SOURCE DATA Start Marker

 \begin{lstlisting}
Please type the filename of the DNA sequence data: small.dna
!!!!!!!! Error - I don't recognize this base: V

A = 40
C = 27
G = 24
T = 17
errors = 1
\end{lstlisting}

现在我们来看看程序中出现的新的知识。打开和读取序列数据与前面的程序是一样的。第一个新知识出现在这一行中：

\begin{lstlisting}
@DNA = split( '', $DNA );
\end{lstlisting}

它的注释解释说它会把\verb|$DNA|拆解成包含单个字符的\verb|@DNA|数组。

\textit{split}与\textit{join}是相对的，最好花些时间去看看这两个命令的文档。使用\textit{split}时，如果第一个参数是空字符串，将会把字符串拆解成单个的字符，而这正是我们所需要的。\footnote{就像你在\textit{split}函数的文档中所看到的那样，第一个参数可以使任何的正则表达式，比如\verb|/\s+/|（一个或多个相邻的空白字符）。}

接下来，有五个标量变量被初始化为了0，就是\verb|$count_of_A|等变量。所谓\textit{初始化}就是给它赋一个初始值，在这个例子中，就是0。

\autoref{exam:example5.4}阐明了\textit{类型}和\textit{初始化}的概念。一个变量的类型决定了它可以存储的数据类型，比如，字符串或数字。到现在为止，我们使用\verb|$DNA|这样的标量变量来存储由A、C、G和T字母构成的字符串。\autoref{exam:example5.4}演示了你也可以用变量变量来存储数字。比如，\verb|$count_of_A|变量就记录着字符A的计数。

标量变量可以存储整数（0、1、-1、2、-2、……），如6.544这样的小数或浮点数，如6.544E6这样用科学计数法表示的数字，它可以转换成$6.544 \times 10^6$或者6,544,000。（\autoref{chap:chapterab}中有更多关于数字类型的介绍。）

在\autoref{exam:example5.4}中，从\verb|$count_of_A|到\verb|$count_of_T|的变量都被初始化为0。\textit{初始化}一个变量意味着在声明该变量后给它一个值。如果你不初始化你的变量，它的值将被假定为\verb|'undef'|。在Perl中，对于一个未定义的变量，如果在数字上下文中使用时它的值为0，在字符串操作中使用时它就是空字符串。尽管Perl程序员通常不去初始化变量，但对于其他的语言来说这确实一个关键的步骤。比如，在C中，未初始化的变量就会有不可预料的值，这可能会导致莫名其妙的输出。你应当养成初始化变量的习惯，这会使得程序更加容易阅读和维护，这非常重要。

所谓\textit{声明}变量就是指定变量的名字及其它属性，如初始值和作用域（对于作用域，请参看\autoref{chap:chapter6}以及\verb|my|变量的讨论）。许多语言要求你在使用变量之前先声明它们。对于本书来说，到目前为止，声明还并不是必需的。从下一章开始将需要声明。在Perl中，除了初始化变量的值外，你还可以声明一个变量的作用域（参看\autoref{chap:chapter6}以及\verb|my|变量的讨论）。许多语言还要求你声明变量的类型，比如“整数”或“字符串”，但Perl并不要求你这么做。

SOURCE DATA End Marker

PROBLEM DESCRIPTION =>
Provide a faithful, complete copy of the entries above.

RESULT OF THE TASK =>
 \begin{lstlisting}
Please type the filename of the DNA sequence data: small.dna
!!!!!!!! Error - I don't recognize this base: V

A = 40
C = 27
G = 24
T = 17
errors = 1
\end{lstlisting}

现在我们来看看程序中出现的新的知识。打开和读取序列数据与前面的程序是一样的。第一个新知识出现在这一行中：

\begin{lstlisting}
@DNA = split( '', $DNA );
\end{lstlisting}

它的注释解释说它会把\verb|$DNA|拆解成包含单个字符的\verb|@DNA|数组。

\textit{split}与\textit{join}是相对的，最好花些时间去看看这两个命令的文档。使用\textit{split}时，如果第一个参数是空字符串，将会把字符串拆解成单个的字符，而这正是我们所需要的。\footnote{就像你在\textit{split}函数的文档中所看到的那样，第一个参数可以使任何的正则表达式，比如\verb|/\s+/|（一个或多个相邻的空白字符）。}

接下来，有五个标量变量被初始化为了0，就是\verb|$count_of_A|等变量。所谓\textit{初始化}就是给它赋一个初始值，在这个例子中，就是0。

\autoref{exam:example5.4}阐明了\textit{类型}和\textit{初始化}的概念。一个变量的类型决定了它可以存储的数据类型，比如，字符串或数字。到现在为止，我们使用\verb|$DNA|这样的标量变量来存储由A、C、G和T字母构成的字符串。\autoref{exam:example5.4}演示了你也可以用变量变量来存储数字。比如，\verb|$count_of_A|变量就记录着字符A的计数。

标量变量可以存储整数（0、1、-1、2、-2、……），如6.544这样的小数或浮点数，如6.544E6这样用科学计数法表示的数字，它可以转换成$6.544 \times 10^6$或者6,544,000。（\autoref{chap:chapterab}中有更多关于数字类型的介绍。）

在\autoref{exam:example5.4}中，从\verb|$count_of_A|到\verb|$count_of_T|的变量都被初始化为0。\textit{初始化}一个变量意味着在声明该变量后给它一个值。如果你不初始化你的变量，它的值将被假定为\verb|'undef'|。在Perl中，对于一个未定义的变量，如果在数字上下文中使用时它的值为0，在字符串操作中使用时它就是空字符串。尽管Perl程序员通常不去初始化变量，但对于其他的语言来说这确实一个关键的步骤。比如，在C中，未初始化的变量就会有不可预料的值，这可能会导致莫名其妙的输出。你应当养成初始化变量的习惯，这会使得程序更加容易阅读和维护，这非常重要。

所谓\textit{声明}变量就是指定变量的名字及其它属性，如初始值和作用域（对于作用域，请参看\autoref{chap:chapter6}以及\verb|my|变量的讨论）。许多语言要求你在使用变量之前先声明它们。对于本书来说，到目前为止，声明还并不是必需的。从下一章开始将需要声明。在Perl中，除了初始化变量的值外，你还可以声明一个变量的作用域（参看\autoref{chap:chapter6}以及\verb|my|变量的讨论）。许多语言还要求你声明变量的类型，比如“整数”或“字符串”，但Perl并不要求你这么做。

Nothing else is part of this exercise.